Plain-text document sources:

▼

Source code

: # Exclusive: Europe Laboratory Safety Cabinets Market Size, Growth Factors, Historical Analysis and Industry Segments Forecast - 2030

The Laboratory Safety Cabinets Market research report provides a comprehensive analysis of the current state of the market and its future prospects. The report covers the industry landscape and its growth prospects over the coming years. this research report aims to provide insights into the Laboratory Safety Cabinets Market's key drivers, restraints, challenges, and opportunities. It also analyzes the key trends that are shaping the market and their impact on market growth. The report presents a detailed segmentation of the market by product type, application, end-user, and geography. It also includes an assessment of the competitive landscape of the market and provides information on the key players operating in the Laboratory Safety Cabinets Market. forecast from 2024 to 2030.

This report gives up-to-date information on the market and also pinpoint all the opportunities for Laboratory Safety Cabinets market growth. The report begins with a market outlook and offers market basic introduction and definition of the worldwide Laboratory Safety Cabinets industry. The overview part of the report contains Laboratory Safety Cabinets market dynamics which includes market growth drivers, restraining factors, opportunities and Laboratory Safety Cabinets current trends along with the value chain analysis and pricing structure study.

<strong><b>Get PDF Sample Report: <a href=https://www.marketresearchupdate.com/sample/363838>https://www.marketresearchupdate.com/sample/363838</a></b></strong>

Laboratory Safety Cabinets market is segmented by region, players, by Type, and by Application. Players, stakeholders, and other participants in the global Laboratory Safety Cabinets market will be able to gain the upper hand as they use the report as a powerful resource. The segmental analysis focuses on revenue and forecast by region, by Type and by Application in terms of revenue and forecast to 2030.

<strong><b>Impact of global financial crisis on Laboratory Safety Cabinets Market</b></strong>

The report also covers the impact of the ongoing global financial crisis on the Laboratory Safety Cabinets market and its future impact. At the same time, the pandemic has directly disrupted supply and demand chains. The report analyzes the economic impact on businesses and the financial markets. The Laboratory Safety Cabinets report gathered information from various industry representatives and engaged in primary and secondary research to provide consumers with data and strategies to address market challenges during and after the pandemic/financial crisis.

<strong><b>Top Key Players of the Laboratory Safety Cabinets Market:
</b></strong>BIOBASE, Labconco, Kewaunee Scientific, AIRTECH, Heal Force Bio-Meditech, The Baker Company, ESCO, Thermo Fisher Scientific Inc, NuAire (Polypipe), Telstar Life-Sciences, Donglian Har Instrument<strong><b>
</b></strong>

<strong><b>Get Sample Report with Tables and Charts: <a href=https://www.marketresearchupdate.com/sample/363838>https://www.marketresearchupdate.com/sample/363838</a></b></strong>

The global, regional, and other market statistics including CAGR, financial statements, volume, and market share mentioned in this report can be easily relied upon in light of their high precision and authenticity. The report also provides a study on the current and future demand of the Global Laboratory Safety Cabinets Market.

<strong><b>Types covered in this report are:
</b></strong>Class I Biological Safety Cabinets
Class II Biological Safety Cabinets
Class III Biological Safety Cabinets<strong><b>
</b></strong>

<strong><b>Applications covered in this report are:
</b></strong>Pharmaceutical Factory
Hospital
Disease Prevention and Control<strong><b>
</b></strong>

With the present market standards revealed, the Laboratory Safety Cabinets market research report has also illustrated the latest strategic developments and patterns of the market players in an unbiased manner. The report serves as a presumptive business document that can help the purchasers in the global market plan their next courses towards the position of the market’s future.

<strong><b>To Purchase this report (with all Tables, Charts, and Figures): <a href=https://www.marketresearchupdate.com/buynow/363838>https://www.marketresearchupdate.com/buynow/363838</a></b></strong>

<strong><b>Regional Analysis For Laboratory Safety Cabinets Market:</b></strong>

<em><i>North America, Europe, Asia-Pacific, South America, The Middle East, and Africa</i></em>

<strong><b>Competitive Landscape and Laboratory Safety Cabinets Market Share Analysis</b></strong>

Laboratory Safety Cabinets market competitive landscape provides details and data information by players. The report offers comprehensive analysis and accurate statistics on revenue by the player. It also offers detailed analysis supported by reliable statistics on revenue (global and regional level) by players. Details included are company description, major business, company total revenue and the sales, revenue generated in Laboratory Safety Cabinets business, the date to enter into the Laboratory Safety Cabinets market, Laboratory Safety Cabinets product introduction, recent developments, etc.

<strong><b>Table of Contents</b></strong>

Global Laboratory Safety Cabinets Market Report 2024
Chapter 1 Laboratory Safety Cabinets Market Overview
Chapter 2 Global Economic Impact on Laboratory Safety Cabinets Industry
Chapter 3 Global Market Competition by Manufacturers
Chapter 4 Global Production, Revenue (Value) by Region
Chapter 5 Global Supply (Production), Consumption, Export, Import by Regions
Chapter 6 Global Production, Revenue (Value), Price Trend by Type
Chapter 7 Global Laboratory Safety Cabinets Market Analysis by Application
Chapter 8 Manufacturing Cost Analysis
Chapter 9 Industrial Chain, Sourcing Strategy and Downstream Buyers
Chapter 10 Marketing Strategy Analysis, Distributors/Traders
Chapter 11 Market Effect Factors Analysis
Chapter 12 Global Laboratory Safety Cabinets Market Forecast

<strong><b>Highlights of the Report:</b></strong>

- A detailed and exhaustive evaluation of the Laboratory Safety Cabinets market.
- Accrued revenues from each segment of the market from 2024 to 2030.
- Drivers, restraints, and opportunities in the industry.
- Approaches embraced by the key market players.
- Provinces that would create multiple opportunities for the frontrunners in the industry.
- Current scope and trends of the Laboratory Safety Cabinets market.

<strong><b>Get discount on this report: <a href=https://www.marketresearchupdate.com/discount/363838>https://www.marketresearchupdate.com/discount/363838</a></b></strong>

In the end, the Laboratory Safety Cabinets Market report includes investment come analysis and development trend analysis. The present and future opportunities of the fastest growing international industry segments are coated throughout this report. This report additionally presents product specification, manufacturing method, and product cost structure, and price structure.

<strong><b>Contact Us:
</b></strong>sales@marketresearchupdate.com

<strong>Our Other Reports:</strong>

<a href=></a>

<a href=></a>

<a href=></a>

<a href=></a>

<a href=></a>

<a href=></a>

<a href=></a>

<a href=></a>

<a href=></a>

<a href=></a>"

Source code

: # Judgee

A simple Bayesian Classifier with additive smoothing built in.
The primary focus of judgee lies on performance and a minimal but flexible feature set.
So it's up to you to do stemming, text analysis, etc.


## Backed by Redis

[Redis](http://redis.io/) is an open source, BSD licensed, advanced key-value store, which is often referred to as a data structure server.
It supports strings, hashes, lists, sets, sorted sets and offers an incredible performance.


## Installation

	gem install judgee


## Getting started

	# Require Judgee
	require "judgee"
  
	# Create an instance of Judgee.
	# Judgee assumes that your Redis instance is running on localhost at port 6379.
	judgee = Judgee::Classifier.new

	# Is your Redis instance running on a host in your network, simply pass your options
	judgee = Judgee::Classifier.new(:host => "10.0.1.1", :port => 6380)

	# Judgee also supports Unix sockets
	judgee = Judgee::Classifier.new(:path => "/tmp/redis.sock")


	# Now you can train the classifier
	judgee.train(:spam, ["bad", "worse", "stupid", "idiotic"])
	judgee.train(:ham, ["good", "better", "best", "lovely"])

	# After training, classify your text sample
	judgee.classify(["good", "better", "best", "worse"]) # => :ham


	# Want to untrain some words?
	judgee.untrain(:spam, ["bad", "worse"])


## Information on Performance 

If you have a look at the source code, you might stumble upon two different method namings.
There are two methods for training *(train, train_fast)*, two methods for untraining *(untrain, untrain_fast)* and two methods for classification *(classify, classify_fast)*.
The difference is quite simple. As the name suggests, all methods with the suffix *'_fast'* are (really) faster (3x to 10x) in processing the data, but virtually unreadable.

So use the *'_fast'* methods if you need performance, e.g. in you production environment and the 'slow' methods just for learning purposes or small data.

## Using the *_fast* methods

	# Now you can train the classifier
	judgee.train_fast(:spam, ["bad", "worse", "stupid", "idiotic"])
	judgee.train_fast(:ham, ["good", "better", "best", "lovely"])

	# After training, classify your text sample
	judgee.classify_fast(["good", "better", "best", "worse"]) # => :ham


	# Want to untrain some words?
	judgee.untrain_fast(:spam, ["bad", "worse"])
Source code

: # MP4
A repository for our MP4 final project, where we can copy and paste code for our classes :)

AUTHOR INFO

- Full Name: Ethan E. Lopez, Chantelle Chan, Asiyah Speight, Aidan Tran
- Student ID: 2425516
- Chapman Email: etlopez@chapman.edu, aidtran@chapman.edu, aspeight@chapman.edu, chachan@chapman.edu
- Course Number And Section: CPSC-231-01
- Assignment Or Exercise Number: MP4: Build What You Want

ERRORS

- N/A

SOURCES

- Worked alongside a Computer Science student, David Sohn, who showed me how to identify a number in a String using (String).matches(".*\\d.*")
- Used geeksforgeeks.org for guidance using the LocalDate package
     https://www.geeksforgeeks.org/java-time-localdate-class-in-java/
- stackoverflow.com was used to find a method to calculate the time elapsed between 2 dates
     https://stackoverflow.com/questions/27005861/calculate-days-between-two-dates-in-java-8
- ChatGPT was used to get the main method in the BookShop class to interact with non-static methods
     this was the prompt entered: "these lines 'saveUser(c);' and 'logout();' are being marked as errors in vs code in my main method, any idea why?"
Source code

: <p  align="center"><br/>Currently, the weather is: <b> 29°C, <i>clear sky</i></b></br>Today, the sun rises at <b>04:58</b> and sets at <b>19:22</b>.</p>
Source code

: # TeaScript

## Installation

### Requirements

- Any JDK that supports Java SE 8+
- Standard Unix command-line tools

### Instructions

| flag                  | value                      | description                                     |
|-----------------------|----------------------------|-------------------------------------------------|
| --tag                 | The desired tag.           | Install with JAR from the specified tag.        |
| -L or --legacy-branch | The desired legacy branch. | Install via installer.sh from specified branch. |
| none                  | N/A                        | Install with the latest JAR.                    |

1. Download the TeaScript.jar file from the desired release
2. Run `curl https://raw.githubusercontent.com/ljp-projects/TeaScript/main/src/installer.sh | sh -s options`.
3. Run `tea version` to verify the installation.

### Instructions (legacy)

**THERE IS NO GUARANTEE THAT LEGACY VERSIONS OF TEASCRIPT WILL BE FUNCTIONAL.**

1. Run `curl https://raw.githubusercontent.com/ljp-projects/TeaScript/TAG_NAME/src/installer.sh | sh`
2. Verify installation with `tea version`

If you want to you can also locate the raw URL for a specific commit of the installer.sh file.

▲

■ **Assignment**: Repeat exactly the lines above from the one with "<strong><b>Highlights of the" up to and including the one with "<strong><b>Get discount on". No other line belongs in the reply.

■ **Answer section**:
<strong><b>Highlights of the Report:</b></strong>

- A detailed and exhaustive evaluation of the Laboratory Safety Cabinets market.
- Accrued revenues from each segment of the market from 2024 to 2030.
- Drivers, restraints, and opportunities in the industry.
- Approaches embraced by the key market players.
- Provinces that would create multiple opportunities for the frontrunners in the industry.
- Current scope and trends of the Laboratory Safety Cabinets market.

<strong><b>Get discount on this report: <a href=https://www.marketresearchupdate.com/discount/363838>https://www.marketresearchupdate.com/discount/363838</a></b></strong>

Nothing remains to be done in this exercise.